FDA review: 55 Fournier-gangrene cases in SGLT-2 users between 2013–2019 versus only 19 cases across all other diabetes drugs combined over 35 years; three deaths.
The FDA identified 55 unique cases of Fournier gangrene in patients receiving SGLT2 inhibitors between 2013 and 2019. For comparison, the FDA identified 19 FG cases associated with other antiglycemic agents between 1984 and 2019. All patients had surgical debridement; three died.

ACCORD (NEJM 2008): intensive glucose lowering raised all-cause mortality 22% in 10,251 type 2 patients, prompting early trial stop.
During follow-up, 257 patients in the intensive-therapy group died, as compared with 203 in the standard-therapy group (HR 1.22; P=0.04). The finding of higher mortality led to discontinuation of intensive therapy after a mean of 3.5 years.

de Jager RCT in 390 insulin-treated type 2 diabetics: metformin cut serum B12 by 19% and increased absolute deficiency by 7.2 percentage points over 4.3 years.
Metformin treatment was associated with a mean decrease in vitamin B-12 concentration of −19% (P<0.001).

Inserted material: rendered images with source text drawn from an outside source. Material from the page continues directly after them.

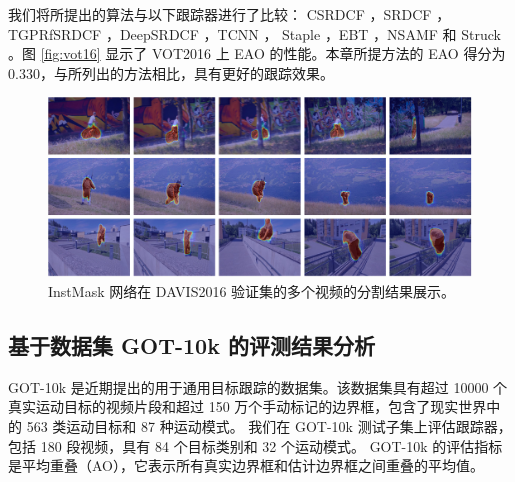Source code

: 我们将所提出的算法与以下跟踪器进行了比较：
CSRDCF \cite{Lukezic2017DiscriminativeCF}，SRDCF \cite{Danelljan2015LearningSR}，TGPRfSRDCF \cite{gao2018tracking}，DeepSRDCF \cite{Danelljan2015ConvolutionalFF}，TCNN \cite{nam2016modeling}， Staple \cite{Bertinetto2016StapleC}，EBT \cite{Zhu2016BeyondLS}，NSAMF \cite{Hua2015OnlineOT} 和 Struck \cite{Hare2011StruckSO}。图 \ref{fig:vot16} 显示了 VOT2016 上 EAO 的性能。本章所提方法的 EAO 得分为 0.330，与所列出的方法相比，具有更好的跟踪效果。

\begin{figure}[t!]
\centering
\includegraphics[width=\textwidth]{Img/IGCF/davis.pdf}
\caption{InstMask 网络在 DAVIS2016 验证集的多个视频的分割结果展示。}
\label{fig:davis}
\end{figure}

\subsection{基于数据集 GOT-10k 的评测结果分析}
GOT-10k \cite{GOT-10k} 是近期提出的用于通用目标跟踪的数据集。该数据集具有超过 10000 个真实运动目标的视频片段和超过 150 万个手动标记的边界框，包含了现实世界中的 563 类运动目标和 87 种运动模式。
我们在 GOT-10k 测试子集上评估跟踪器，包括 180 段视频，具有 84 个目标类别和 32 个运动模式。
GOT-10k 的评估指标是平均重叠（AO），它表示所有真实边界框和估计边界框之间重叠的平均值。

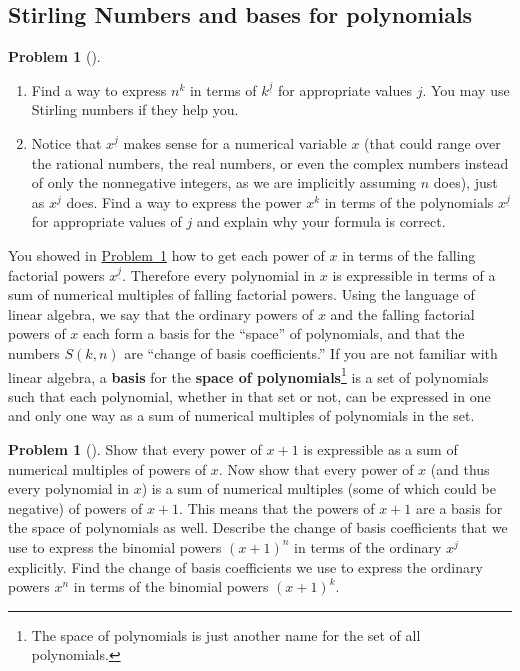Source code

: \documentclass[10pt,]{book}
\newcommand{\terminology}[1]{\textbf{#1}}
\theoremstyle{plain}
\theoremstyle{definition}
\newtheorem{activity}[project]{Problem}
\theoremstyle{definition}
\numberwithin{equation}{chapter}
\begin{document}
\subsection[{Stirling Numbers and bases for polynomials}]{Stirling Numbers and bases for polynomials}\label{subsection-35}
\begin{activity}[] \label{powersfromfalling}
\leavevmode%
\begin{enumerate}[font=\bfseries,label=(\alph*),ref=\alph*]
\item\label{task-111} \marginsymbol[-2.5em]{} Find a way to express \(n^k\) in terms of \(k^{\underline{j}}\) for appropriate values \(j\). You may use Stirling numbers if they help you.%
\item\label{task-112} \marginsymbol[-2.5em]{} Notice that \(x^{\underline{j}}\) makes sense for a numerical variable \(x\) (that could range over the rational numbers, the real numbers, or even the complex numbers instead of only the nonnegative integers, as we are implicitly assuming \(n\) does), just as \(x^j\) does. Find a way to express the power \(x^k\) in terms of the polynomials \(x^{\underline{j}}\) for appropriate values of \(j\) and explain why your formula is correct.%
\end{enumerate}
\end{activity}
You showed in \hyperref[powersfromfalling]{Problem~\ref{powersfromfalling}} how to get each power of \(x\) in terms of the falling factorial powers \(x^{\underline{j}}\). Therefore every polynomial in \(x\) is expressible in terms of a sum of numerical multiples of falling factorial powers. Using the language of linear algebra, we say that the ordinary powers of \(x\) and the falling factorial powers of \(x\) each form a basis for the ``space'' of polynomials, and that the numbers \(S(k,n)\) are ``change of basis coefficients.'' If you are not familiar with linear algebra, a \terminology{basis} for the \terminology{space of polynomials}\footnote{The space of polynomials is just another name for the set of all polynomials.\label{fn-8}} is a set of polynomials such that each polynomial, whether in that set or not, can be expressed in one and only one way as a sum of numerical multiples of polynomials in the set.%
\begin{activity}[] \label{activity-153}
Show that every power of \(x+1\) is expressible as a sum of numerical multiples of powers of \(x\). Now show that every power of \(x\) (and thus every polynomial in \(x\)) is a sum of numerical multiples (some of which could be negative) of powers of \(x+1\). This means that the powers of \(x+1\) are a basis for the space of polynomials as well. Describe the change of basis coefficients that we use to express the binomial powers \((x+1)^n\) in terms of the ordinary \(x^j\) explicitly. Find the change of basis coefficients we use to express the ordinary powers \(x^n\) in terms of the binomial powers \((x+1)^k\).%
\end{activity}
\end{document}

The absolute risk of vitamin B-12 deficiency at study end was 7.2 percentage points higher in the metformin group than in the placebo group, with a number needed to harm of 13.8 per 4.3 years.

Veterans cohort of 253,690 patients: sulfonylurea therapy carried a 21% higher hazard of MI, stroke, or death versus metformin.
Among 253,690 patients initiating treatment (98,665 sulfonylurea, 155,025 metformin), crude rates of the composite outcome were 18.2 per 1000 person-years with sulfonylureas versus 10.4 with metformin (adjusted HR 1.21).

Mass Eye and Ear cohort: semaglutide associated with markedly higher risk of NAION in both diabetic (HR 4.28) and obese populations.
In the type 2 diabetes population, the cumulative incidence of NAION over 36 months was 8.9% in the semaglutide cohort versus 1.8% in the non-GLP-1 RA cohort (HR 4.28; P<0.001).